---------- The data
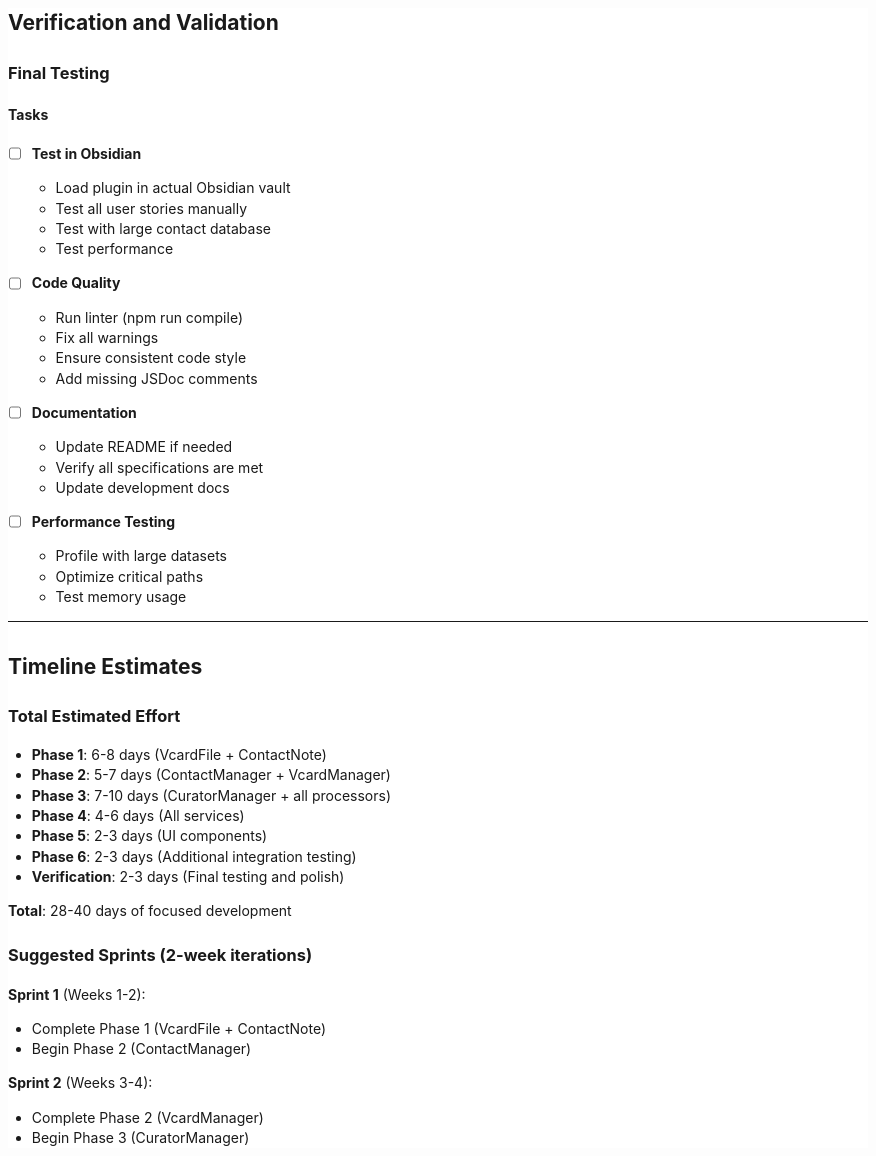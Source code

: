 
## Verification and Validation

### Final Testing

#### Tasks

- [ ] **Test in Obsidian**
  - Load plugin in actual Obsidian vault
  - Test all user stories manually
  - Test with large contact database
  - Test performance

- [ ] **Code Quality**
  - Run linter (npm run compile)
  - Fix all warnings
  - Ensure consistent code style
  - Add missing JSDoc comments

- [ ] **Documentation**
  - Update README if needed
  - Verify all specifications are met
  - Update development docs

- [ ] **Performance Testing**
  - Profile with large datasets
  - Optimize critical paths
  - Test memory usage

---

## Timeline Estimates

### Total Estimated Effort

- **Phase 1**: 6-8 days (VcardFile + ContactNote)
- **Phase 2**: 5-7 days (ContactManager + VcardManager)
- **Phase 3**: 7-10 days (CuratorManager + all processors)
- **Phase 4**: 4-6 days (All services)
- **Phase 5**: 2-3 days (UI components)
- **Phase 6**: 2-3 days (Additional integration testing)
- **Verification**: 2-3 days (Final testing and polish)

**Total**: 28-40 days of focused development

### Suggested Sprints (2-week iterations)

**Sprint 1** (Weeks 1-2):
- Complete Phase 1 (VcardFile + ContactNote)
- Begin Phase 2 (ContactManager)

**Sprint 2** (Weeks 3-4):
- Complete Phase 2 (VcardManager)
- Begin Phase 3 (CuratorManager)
--------------------
Your objective: A word-for-word copy of the entries above is what is needed, without any images.

The completed task:
Source code

: 
## Verification and Validation

### Final Testing

#### Tasks

- [ ] **Test in Obsidian**
  - Load plugin in actual Obsidian vault
  - Test all user stories manually
  - Test with large contact database
  - Test performance

- [ ] **Code Quality**
  - Run linter (npm run compile)
  - Fix all warnings
  - Ensure consistent code style
  - Add missing JSDoc comments

- [ ] **Documentation**
  - Update README if needed
  - Verify all specifications are met
  - Update development docs

- [ ] **Performance Testing**
  - Profile with large datasets
  - Optimize critical paths
  - Test memory usage

---

## Timeline Estimates

### Total Estimated Effort

- **Phase 1**: 6-8 days (VcardFile + ContactNote)
- **Phase 2**: 5-7 days (ContactManager + VcardManager)
- **Phase 3**: 7-10 days (CuratorManager + all processors)
- **Phase 4**: 4-6 days (All services)
- **Phase 5**: 2-3 days (UI components)
- **Phase 6**: 2-3 days (Additional integration testing)
- **Verification**: 2-3 days (Final testing and polish)

**Total**: 28-40 days of focused development

### Suggested Sprints (2-week iterations)

**Sprint 1** (Weeks 1-2):
- Complete Phase 1 (VcardFile + ContactNote)
- Begin Phase 2 (ContactManager)

**Sprint 2** (Weeks 3-4):
- Complete Phase 2 (VcardManager)
- Begin Phase 3 (CuratorManager)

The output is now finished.